Comment les victimes de violence familiale peuvent-elles protéger leur vie privée?

Comment les victimes de violence familiale peuvent-elles protéger leur vie privée?

Peu de gens ont besoin de conseils pour assurer leur sécurité en ligne plus rapidement que les victimes de harcèlement criminel et de violence familiale. Que peuvent faire les gens pour se protéger face à une menace connue et persistante?

Peu de gens ont besoin de conseils pour assurer leur sécurité en ligne plus rapidement que les victimes de harcèlement criminel et de violence familiale. Que peuvent faire les gens pour se protéger face à une menace connue et persistante?

Ce n’est pas à tous les joursque nous couvrons un sujet dans un blog de sécurité informatique qui nécessite un trigger warning, mais aujourd’hui est l’un de ces jours. Le blog suivant traite d’informations potentiellement difficiles, concernant la protection des personnes qui ont été victimes de violence familiale ou de harcèlement criminel, et pourrait déclencher une réaction extrême chez les personnes qui ont été traumatisées par de telles expériences.

La violence conjugale n’est pas un sujet dont on discute beaucoup dans les cercles de sécurité de l’information, pour diverses raisons possibles.

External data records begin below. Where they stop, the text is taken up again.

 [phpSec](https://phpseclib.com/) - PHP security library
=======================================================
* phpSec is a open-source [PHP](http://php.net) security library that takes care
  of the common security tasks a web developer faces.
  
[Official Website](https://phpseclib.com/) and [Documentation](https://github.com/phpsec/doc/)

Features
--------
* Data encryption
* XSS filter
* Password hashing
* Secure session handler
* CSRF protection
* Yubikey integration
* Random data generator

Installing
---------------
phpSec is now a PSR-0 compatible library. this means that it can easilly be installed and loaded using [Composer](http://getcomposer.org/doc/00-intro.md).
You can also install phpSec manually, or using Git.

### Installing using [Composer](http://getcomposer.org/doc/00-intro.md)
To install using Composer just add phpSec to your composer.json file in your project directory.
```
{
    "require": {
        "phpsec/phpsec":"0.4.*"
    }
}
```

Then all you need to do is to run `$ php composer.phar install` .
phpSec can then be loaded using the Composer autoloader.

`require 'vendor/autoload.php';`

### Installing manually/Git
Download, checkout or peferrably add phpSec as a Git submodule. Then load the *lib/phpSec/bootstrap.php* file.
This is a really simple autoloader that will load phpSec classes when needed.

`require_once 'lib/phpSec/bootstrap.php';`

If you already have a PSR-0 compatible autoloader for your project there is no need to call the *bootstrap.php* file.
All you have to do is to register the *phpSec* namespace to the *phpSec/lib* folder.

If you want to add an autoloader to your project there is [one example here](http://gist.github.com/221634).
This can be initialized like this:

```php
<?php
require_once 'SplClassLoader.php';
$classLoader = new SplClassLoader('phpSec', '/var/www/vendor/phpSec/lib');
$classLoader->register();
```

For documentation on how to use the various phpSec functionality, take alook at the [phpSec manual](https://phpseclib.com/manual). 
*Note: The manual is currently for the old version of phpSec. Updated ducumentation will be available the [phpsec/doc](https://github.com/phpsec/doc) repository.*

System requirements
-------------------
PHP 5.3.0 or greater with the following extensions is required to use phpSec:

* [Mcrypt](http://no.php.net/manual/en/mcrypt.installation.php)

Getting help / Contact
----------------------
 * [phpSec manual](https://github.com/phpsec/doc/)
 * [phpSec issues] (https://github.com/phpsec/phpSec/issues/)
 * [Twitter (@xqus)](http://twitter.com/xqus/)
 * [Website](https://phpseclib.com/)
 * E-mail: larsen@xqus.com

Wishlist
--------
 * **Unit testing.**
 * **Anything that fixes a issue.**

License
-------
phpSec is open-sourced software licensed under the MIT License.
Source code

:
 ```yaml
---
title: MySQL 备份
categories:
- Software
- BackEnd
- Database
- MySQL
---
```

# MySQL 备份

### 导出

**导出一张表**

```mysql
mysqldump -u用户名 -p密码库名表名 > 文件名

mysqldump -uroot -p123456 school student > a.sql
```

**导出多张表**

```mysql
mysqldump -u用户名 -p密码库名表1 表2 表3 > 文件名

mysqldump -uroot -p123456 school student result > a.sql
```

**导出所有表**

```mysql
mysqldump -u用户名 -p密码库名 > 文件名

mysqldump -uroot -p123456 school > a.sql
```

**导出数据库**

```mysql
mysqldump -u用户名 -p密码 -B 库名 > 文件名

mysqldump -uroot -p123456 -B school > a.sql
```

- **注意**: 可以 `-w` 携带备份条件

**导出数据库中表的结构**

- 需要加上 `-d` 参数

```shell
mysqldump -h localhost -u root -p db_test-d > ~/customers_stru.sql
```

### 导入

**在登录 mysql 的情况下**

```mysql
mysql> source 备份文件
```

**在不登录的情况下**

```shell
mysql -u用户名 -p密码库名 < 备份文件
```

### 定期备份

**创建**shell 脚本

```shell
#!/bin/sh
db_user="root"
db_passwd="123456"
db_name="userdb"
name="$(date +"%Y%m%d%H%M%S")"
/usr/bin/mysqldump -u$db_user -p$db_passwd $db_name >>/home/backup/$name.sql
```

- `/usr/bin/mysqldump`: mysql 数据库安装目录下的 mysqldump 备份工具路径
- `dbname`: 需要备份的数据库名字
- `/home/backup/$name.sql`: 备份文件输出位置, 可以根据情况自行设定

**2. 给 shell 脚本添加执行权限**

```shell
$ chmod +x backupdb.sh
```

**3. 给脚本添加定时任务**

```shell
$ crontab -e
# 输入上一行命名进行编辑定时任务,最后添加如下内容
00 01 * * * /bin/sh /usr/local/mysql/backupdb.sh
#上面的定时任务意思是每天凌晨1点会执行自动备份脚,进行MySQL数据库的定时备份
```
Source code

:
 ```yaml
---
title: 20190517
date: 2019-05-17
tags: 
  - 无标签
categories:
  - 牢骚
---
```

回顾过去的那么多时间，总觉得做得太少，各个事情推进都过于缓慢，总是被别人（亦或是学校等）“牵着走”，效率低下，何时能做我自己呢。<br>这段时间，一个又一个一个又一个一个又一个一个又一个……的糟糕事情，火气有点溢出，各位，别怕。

Cependant, il y a peu de personnes qui ont besoin de conseils plus urgents pour assurer leur sécurité en ligne que les victimes de harcèlement criminel et de violence conjugale. En quoi les besoins particuliers en matière de sécurité de l’information des personnes se trouvant dans ces situations diffèrent-ils de la norme? Que peuvent faire ces personnes pour se protéger lorsqu’il y a une menace connue et persistante? Après avoir examiné la question, je me retrouve face à autant de questions que de réponses.

Avant de rentrer dans le vif du sujet, permettez-moi de définir un cadre de référence. Dans cet article, je me concentrerai sur les victimes de violence familiale et de harcèlement criminel qui ont échappé à la situation et qui cherchent maintenant à éviter tout contact avec leurs agresseurs. Les subtilités d’obtenir une protection dans l’environnementoù la violence familiale se produit sont beaucoup plus complexes que les « simples » préoccupations relevant de la sécurité informatique. Et parce que ce sujet est bien plus vaste, considérez cet article non pas comme étant prescriptif, mais plutôt comme une discussion ouverte. Si vous avez de l’expérience sur ce sujet, je vous invite à ajouter votre voix en commentaires, pour m’éduquer ainsi que nos lecteurs.

Protection de la vie privée

Avant de discuter des recommandations de sécurité spécifiques, il est important de souligner que tous les dispositifs informatiques (c’est-à-dire les ordinateurs portables et les ordinateurs de bureau ainsi que les téléphones et les tablettes) qui datent d’avant la sortie de la situation de violence domestique devraient être considérés comme compromis et, idéalement, devraient être remplacés, ou du moins restaurés à « défaut d’usine » si possible. Cela diminuera les risques que des logiciels espions ou d’autres logiciels de traçage ne se trouvent sur les appareils. Vous pouvez décider de sauvegarder (et chiffrer) vos données sur un disque dur externe ou un emplacement distant en premier, surtout si vous essayez de conserver des preuves ou des enregistrements à des fins légales. Gardez cependant à l’esprit que les sauvegardes peuvent conserver des traces de logiciels espions. Traitez-les donc avec prudence et maintenez-les à l’écart des appareils qui pourraient être utilisées pour révéler votre emplacement.

De même, il est important que vous créiez une nouvelle adresse de courrier électronique inconnue de l’attaquant. Vous pouvez également décider de garder vos adresses courriel précédentes opérationnelles, mais faites attention au moment et à la manière dont vous accédez à ces comptes, afin que l’attaquant ne puisse pas glaner d’informations sur le moment et l’endroit où vous êtes à la maison, à votre bureau ou à d’autres endroits que vous visitez fréquemment. Assurez-vous que vous mettez à jour les références liées à cette ancienne adresse e-mail, en particulier les entreprises ou les services qui pourraient fournir des indices sur votre emplacement actuel ou envoyer des avis de réinitialisation de mot de passe à votre compte.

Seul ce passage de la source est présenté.